Pratiques Culturales

Notre système

Nous sommes dans un modèle hybride, semi mécanisé. Nous utilisons un tracteur essentiellement pour préparer le sol en début de saison, avec sarclage et récolte effectués entièrement manuellement.

Nous pratiquons une agriculture sur planches permanentes, avec des allées enherbées entre les planches de culture.

Ceci signifie d'une part que les roues de notre petit tracteur ne passent jamais sur le lit de culture, ni sur un sol laissé à nu. Ceci conserve le sol plus meuble et aéré et réduit de beaucoup l’érosion lors d’épisodes de pluies torrentielles. Nous ne labourons jamais notre champ et ne travaillons le sol que minimalement et en surface. Ces pratiques favorisent la vie du sol (champignons, bactéries, micro et macro faune), ce qui a un effet direct sur la vitalité et la santé des plantes. Nous voyons le sol comme un écosystème capable de s'autoréguler et de fournir aux plantes les nutriments dont elles ont besoin. Lorsque nous appliquons du compost par exemple, c'est d'abord pour nourrir le sol qui lui, nourrira les plantes.

 

 

Pour être pleinement au service des plantes, le sol devrait être "dérangé" le moins possible et être maintenu couvert en permanence, ce vers quoi nous tendons par l'utilisation des allées enherbées, d'engrais verts, de mulchs et de toiles d'occultation.

Nous utilisons une combinaison de différentes méthodes pour préparer le lit de semence ou de plantation avant une culture. Notre cultibute relève nos planches ce qui augmente la température du sol et permet un meilleur égouttement. Le vibroplanche, outil construit avec le collectif d'autoconstruction de la CAPÉ sert à préparer la plupart des planches et permet de les garder exemptes d'adventices (mauvaises herbes) avant la plantation.
Nous utilisons notre rotoculteur lorsque nous voulons incorporer beaucoup de résidus ou un engrais vert. Nous expérimentons également avec les toiles d'occultation qui permettent d’éviter l’étape de préparation et de laisser travailler les micro-organismes et insectes à la décomposition de la végétation sans autre intervention.

Agroécosystème et biodiversité

Dans nos jardins, la biodiversité s'exprime d'une part par la grande diversité de ce que nous produisons comme légumes mais surtout par la "réserve naturelle" que constituent nos bords de champ et nos allées enherbées avec tous les insectes, oiseaux, batraciens et petits mammifères qu'ils logent.
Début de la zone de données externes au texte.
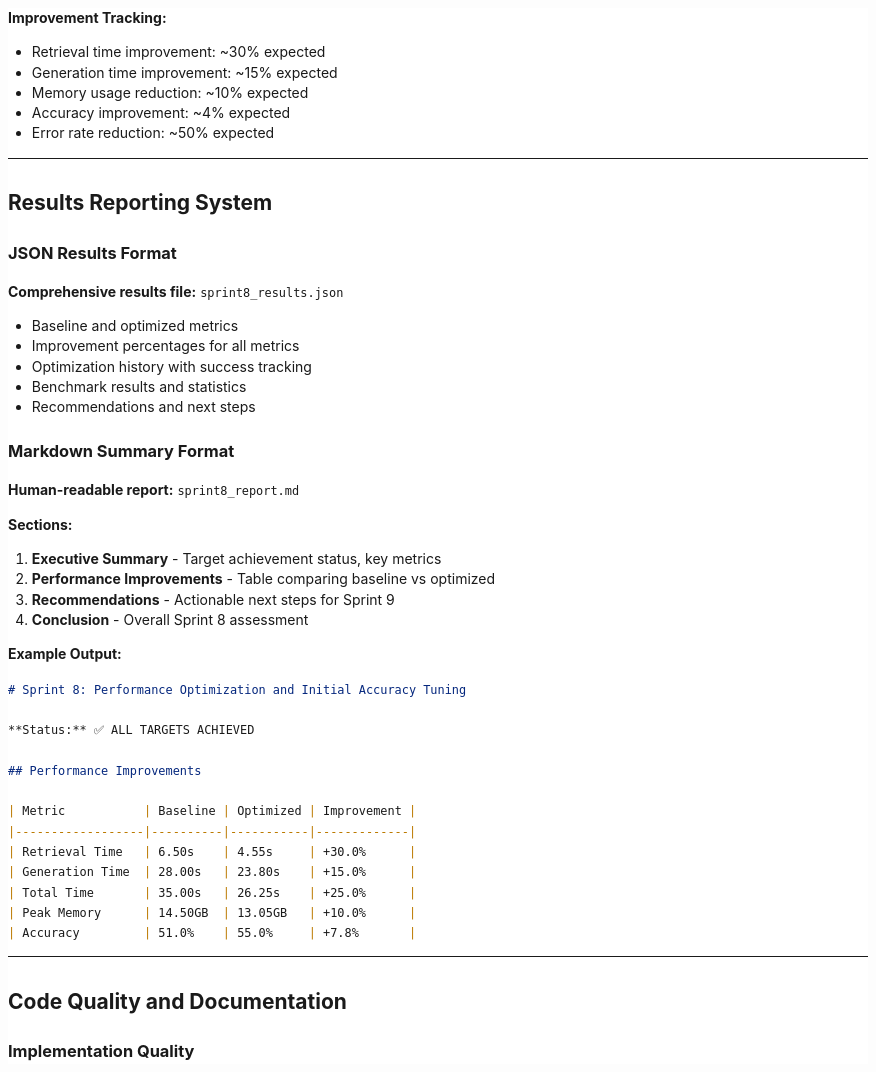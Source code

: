 **Improvement Tracking:**
- Retrieval time improvement: ~30% expected
- Generation time improvement: ~15% expected
- Memory usage reduction: ~10% expected
- Accuracy improvement: ~4% expected
- Error rate reduction: ~50% expected

---

## Results Reporting System

### JSON Results Format

**Comprehensive results file:** `sprint8_results.json`
- Baseline and optimized metrics
- Improvement percentages for all metrics
- Optimization history with success tracking
- Benchmark results and statistics
- Recommendations and next steps

### Markdown Summary Format

**Human-readable report:** `sprint8_report.md`

**Sections:**
1. **Executive Summary** - Target achievement status, key metrics
2. **Performance Improvements** - Table comparing baseline vs optimized
3. **Recommendations** - Actionable next steps for Sprint 9
4. **Conclusion** - Overall Sprint 8 assessment

**Example Output:**
```markdown
# Sprint 8: Performance Optimization and Initial Accuracy Tuning

**Status:** ✅ ALL TARGETS ACHIEVED

## Performance Improvements

| Metric           | Baseline | Optimized | Improvement |
|------------------|----------|-----------|-------------|
| Retrieval Time   | 6.50s    | 4.55s     | +30.0%      |
| Generation Time  | 28.00s   | 23.80s    | +15.0%      |
| Total Time       | 35.00s   | 26.25s    | +25.0%      |
| Peak Memory      | 14.50GB  | 13.05GB   | +10.0%      |
| Accuracy         | 51.0%    | 55.0%     | +7.8%       |
```

---

## Code Quality and Documentation

### Implementation Quality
Notre champ est un véritable écosystème qui se régularise de lui-même, avec un besoin décroissant d'interventions de notre part. Si vous nous visitez, vous constaterez que nous nous assurons que nos cultures dominent la végétation du terrain (allées enherbées et adventices) sans avoir à éliminer tout ce qui pousse spontanément, tout dépendant du stade de maturité de la culture.

Les biopesticides et autres alternatives

À la ferme, comme nous croyons que le meilleurs moyens d'avoir des plantes exemptes de maladies et à l'abri des insectes ravageurs est de maintenir le sol en santé et de permettre à l'écosystème de jouer son rôle, nous avons un usage très restreint de produits phytosanitaires même s'ils en existe plusieurs qui sont permis en régie biologique (produits non fabriqués synthétiquement, naturels). Nous favoriserons d'abord la proliférations des insectes et de la faune prédatrices (araignées, coccinelles, punaises, crapauds, taupes, etc.), et n'utiliserons donc que très localement un produit, même naturel, qui risquerait d'en affecter la population. Nous avons toutefois recours à des barrières physiques telles que des filets anti insectes contre certains ravageurs qui demeurent problématiques malgré nos pratiques.